While we live in the hope that this transformation can and will take place within our society, we also have to fight off the guilt and despair that comes with knowing that we contribute to this racial injustice and violence every time that we look at a person of color and react in some way differently than we would to a person of our own ethnicity. I had that experience yesterday. Gabe and I went to see the movie, “Interstellar,” in which 4 people fly off into outer space—3 white people and 1 black man. When the black man started to demonstrate an intelligence comparable to the 3 white people, I caught myself being surprised by such competence.

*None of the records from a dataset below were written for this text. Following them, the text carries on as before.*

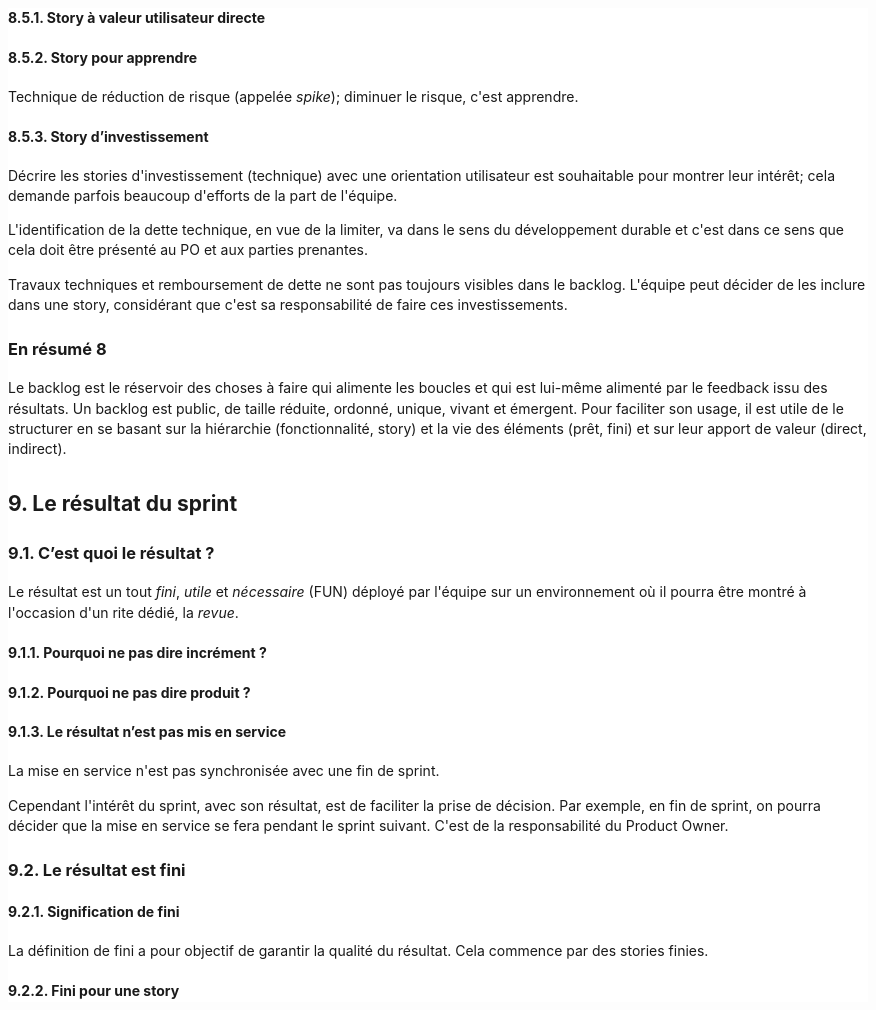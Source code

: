 #### 8.5.1. Story à valeur utilisateur directe

#### 8.5.2. Story pour apprendre

Technique de réduction de risque (appelée *spike*); diminuer le risque, c'est apprendre.

#### 8.5.3. Story d’investissement

Décrire les stories d'investissement (technique) avec une orientation utilisateur est souhaitable pour montrer leur intérêt; cela demande parfois beaucoup d'efforts de la part de l'équipe.

L'identification de la dette technique, en vue de la limiter, va dans le sens du développement durable et c'est dans ce sens que cela doit être présenté au PO et aux parties prenantes.

Travaux techniques et remboursement de dette ne sont pas toujours visibles dans le backlog. L'équipe peut décider de les inclure dans une story, considérant que c'est sa responsabilité de faire ces investissements.

### En résumé 8

Le backlog est le réservoir des choses à faire qui alimente les boucles et qui est lui-même alimenté par le feedback issu des résultats. Un backlog est public, de taille réduite, ordonné, unique, vivant et émergent. Pour faciliter son usage, il est utile de le structurer en se basant sur la hiérarchie (fonctionnalité, story) et la vie des éléments (prêt, fini) et sur leur apport de valeur (direct, indirect).

## 9. Le résultat du sprint

### 9.1. C’est quoi le résultat ?

Le résultat est un tout _fini_, _utile_ et _nécessaire_ (FUN) déployé par l'équipe sur un environnement où il pourra être montré à l'occasion d'un rite dédié, la _revue_.

#### 9.1.1. Pourquoi ne pas dire incrément ?

#### 9.1.2. Pourquoi ne pas dire produit ?

#### 9.1.3. Le résultat n’est pas mis en service

La mise en service n'est pas synchronisée avec une fin de sprint.

Cependant l'intérêt du sprint, avec son résultat, est de faciliter la prise de décision. Par exemple, en fin de sprint, on pourra décider que la mise en service se fera pendant le sprint suivant. C'est de la responsabilité du Product Owner.

### 9.2. Le résultat est fini

#### 9.2.1. Signification de fini

La définition de fini a pour objectif de garantir la qualité du résultat. Cela commence par des stories finies.

#### 9.2.2. Fini pour une story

That is how racism raises its ugly head and continues to infect not only our perception of people of color, but also our behavior towards them.
Therefore, we also live with the hope that, as Isaiah puts it, God will forgive our sin of racism and remember our iniquity no more so that in the end, we might be blameless in the sight of God, not because of anything that we have done to earn this forgiveness, but rather because of the gracious gift offered to us by Jesus when he prayed on the cross, “God, forgive them, for they don’t know what they are doing.” When it comes to the original sin of racism, we have to admit that we often don’t know what we are doing to contribute to this dynamic within our society.
Therefore, we also pray to God for forgiveness as well as for the spiritual gift of transformation within our hearts and minds so that the next time that we encounter a person of color, we will recognize our prejudice, put aside our racial biases, and respond with the same compassion and mercy that was revealed in Jesus, our Christ, whenever he had the opportunity to relate with someone whom others would tend to treat as inferior or exclude because they had been told by their ancestors or religious leaders that these people could not be trusted. People of color are not inferior, as our ancestors may have determined, and they can be trusted to have the same compassion and mercy toward us as we might have for them. Will we be awake and ready to respond with this kind of love the next time that this master of the house and child of God and humanity comes into our lives? As we stay alert for this next opportunity, may the love and peace of God that goes beyond all of our human understanding, keep our hearts and our minds ever faithful unto Jesus, our Lord and Savior. Amen.